Stored dataset items
# # # #
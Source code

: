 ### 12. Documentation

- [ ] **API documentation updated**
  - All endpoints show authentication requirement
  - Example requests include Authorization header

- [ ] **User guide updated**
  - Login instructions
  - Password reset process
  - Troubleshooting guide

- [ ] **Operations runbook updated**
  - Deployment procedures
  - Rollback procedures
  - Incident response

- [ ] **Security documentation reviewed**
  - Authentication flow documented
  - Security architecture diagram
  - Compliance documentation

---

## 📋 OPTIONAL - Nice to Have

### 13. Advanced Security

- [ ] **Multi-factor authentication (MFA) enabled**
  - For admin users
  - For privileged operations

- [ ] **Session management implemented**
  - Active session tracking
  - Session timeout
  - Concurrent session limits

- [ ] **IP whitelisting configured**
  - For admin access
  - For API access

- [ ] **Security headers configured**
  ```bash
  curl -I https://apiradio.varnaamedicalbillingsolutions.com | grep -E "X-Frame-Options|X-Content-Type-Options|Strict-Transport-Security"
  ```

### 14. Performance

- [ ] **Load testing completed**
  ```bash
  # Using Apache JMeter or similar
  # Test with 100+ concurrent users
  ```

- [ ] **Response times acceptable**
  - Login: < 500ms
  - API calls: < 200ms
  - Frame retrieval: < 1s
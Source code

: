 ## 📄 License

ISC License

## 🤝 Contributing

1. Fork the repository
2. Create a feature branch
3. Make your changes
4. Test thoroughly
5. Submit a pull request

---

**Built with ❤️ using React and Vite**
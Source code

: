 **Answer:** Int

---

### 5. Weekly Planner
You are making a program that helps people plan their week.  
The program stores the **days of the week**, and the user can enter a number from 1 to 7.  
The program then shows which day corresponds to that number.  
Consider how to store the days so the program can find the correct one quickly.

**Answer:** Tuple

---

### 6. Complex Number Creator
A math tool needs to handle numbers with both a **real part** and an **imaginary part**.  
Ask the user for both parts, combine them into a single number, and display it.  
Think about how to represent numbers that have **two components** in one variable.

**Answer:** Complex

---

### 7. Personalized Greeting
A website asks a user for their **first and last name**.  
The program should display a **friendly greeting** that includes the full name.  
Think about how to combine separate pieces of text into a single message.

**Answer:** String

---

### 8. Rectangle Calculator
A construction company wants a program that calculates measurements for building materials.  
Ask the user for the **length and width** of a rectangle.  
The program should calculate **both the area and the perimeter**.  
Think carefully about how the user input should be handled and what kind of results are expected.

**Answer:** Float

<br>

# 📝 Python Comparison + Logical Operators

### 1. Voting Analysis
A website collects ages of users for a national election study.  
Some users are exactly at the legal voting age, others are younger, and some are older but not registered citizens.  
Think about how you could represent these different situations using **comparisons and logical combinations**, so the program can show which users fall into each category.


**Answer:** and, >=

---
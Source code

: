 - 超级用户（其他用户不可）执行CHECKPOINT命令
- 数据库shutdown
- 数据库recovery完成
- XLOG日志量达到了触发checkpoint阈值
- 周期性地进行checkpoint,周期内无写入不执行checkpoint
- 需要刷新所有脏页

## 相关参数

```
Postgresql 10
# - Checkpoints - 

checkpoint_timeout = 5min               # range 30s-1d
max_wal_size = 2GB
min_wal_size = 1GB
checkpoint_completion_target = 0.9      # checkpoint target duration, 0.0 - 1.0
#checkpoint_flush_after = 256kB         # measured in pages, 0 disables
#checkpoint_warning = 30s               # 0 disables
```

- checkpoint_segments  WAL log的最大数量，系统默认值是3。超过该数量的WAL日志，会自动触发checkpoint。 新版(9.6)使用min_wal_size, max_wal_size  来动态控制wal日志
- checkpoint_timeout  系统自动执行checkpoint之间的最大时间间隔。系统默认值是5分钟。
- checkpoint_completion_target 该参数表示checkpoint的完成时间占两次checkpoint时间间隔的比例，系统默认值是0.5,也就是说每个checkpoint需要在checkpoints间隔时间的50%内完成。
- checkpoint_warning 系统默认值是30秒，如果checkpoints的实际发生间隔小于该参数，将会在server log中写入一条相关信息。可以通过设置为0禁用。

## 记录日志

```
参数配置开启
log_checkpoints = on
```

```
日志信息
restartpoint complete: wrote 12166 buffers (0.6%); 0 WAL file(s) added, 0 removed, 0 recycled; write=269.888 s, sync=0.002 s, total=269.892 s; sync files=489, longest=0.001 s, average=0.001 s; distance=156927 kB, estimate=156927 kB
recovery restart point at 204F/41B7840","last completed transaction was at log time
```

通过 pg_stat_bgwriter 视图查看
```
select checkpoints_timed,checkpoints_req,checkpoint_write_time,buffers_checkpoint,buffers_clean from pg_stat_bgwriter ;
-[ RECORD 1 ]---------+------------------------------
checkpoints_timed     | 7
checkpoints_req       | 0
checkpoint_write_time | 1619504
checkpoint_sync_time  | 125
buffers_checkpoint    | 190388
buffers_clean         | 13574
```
# # # #
Task to carry out: Output the records above, each one exactly, with none left out.

Output:
Source code

: ### 12. Documentation

- [ ] **API documentation updated**
  - All endpoints show authentication requirement
  - Example requests include Authorization header

- [ ] **User guide updated**
  - Login instructions
  - Password reset process
  - Troubleshooting guide

- [ ] **Operations runbook updated**
  - Deployment procedures
  - Rollback procedures
  - Incident response

- [ ] **Security documentation reviewed**
  - Authentication flow documented
  - Security architecture diagram
  - Compliance documentation

---

## 📋 OPTIONAL - Nice to Have

### 13. Advanced Security

- [ ] **Multi-factor authentication (MFA) enabled**
  - For admin users
  - For privileged operations

- [ ] **Session management implemented**
  - Active session tracking
  - Session timeout
  - Concurrent session limits

- [ ] **IP whitelisting configured**
  - For admin access
  - For API access

- [ ] **Security headers configured**
  ```bash
  curl -I https://apiradio.varnaamedicalbillingsolutions.com | grep -E "X-Frame-Options|X-Content-Type-Options|Strict-Transport-Security"
  ```

### 14. Performance

- [ ] **Load testing completed**
  ```bash
  # Using Apache JMeter or similar
  # Test with 100+ concurrent users
  ```

- [ ] **Response times acceptable**
  - Login: < 500ms
  - API calls: < 200ms
  - Frame retrieval: < 1s
Source code

: ## 📄 License

ISC License

## 🤝 Contributing

1. Fork the repository
2. Create a feature branch
3. Make your changes
4. Test thoroughly
5. Submit a pull request

---

**Built with ❤️ using React and Vite**
Source code

: **Answer:** Int

---

### 5. Weekly Planner
You are making a program that helps people plan their week.  
The program stores the **days of the week**, and the user can enter a number from 1 to 7.  
The program then shows which day corresponds to that number.  
Consider how to store the days so the program can find the correct one quickly.

**Answer:** Tuple

---

### 6. Complex Number Creator
A math tool needs to handle numbers with both a **real part** and an **imaginary part**.  
Ask the user for both parts, combine them into a single number, and display it.  
Think about how to represent numbers that have **two components** in one variable.

**Answer:** Complex

---

### 7. Personalized Greeting
A website asks a user for their **first and last name**.  
The program should display a **friendly greeting** that includes the full name.  
Think about how to combine separate pieces of text into a single message.

**Answer:** String

---

### 8. Rectangle Calculator
A construction company wants a program that calculates measurements for building materials.  
Ask the user for the **length and width** of a rectangle.  
The program should calculate **both the area and the perimeter**.  
Think carefully about how the user input should be handled and what kind of results are expected.

**Answer:** Float

<br>

# 📝 Python Comparison + Logical Operators

### 1. Voting Analysis
A website collects ages of users for a national election study.  
Some users are exactly at the legal voting age, others are younger, and some are older but not registered citizens.  
Think about how you could represent these different situations using **comparisons and logical combinations**, so the program can show which users fall into each category.


**Answer:** and, >=

---
Source code

: - 超级用户（其他用户不可）执行CHECKPOINT命令
- 数据库shutdown
- 数据库recovery完成
- XLOG日志量达到了触发checkpoint阈值
- 周期性地进行checkpoint,周期内无写入不执行checkpoint
- 需要刷新所有脏页

## 相关参数

```
Postgresql 10
# - Checkpoints - 

checkpoint_timeout = 5min               # range 30s-1d
max_wal_size = 2GB
min_wal_size = 1GB
checkpoint_completion_target = 0.9      # checkpoint target duration, 0.0 - 1.0
#checkpoint_flush_after = 256kB         # measured in pages, 0 disables
#checkpoint_warning = 30s               # 0 disables
```

- checkpoint_segments  WAL log的最大数量，系统默认值是3。超过该数量的WAL日志，会自动触发checkpoint。 新版(9.6)使用min_wal_size, max_wal_size  来动态控制wal日志
- checkpoint_timeout  系统自动执行checkpoint之间的最大时间间隔。系统默认值是5分钟。
- checkpoint_completion_target 该参数表示checkpoint的完成时间占两次checkpoint时间间隔的比例，系统默认值是0.5,也就是说每个checkpoint需要在checkpoints间隔时间的50%内完成。
- checkpoint_warning 系统默认值是30秒，如果checkpoints的实际发生间隔小于该参数，将会在server log中写入一条相关信息。可以通过设置为0禁用。

## 记录日志

```
参数配置开启
log_checkpoints = on
```

```
日志信息
restartpoint complete: wrote 12166 buffers (0.6%); 0 WAL file(s) added, 0 removed, 0 recycled; write=269.888 s, sync=0.002 s, total=269.892 s; sync files=489, longest=0.001 s, average=0.001 s; distance=156927 kB, estimate=156927 kB
recovery restart point at 204F/41B7840","last completed transaction was at log time
```

通过 pg_stat_bgwriter 视图查看
```
select checkpoints_timed,checkpoints_req,checkpoint_write_time,buffers_checkpoint,buffers_clean from pg_stat_bgwriter ;
-[ RECORD 1 ]---------+------------------------------
checkpoints_timed     | 7
checkpoints_req       | 0
checkpoint_write_time | 1619504
checkpoint_sync_time  | 125
buffers_checkpoint    | 190388
buffers_clean         | 13574
```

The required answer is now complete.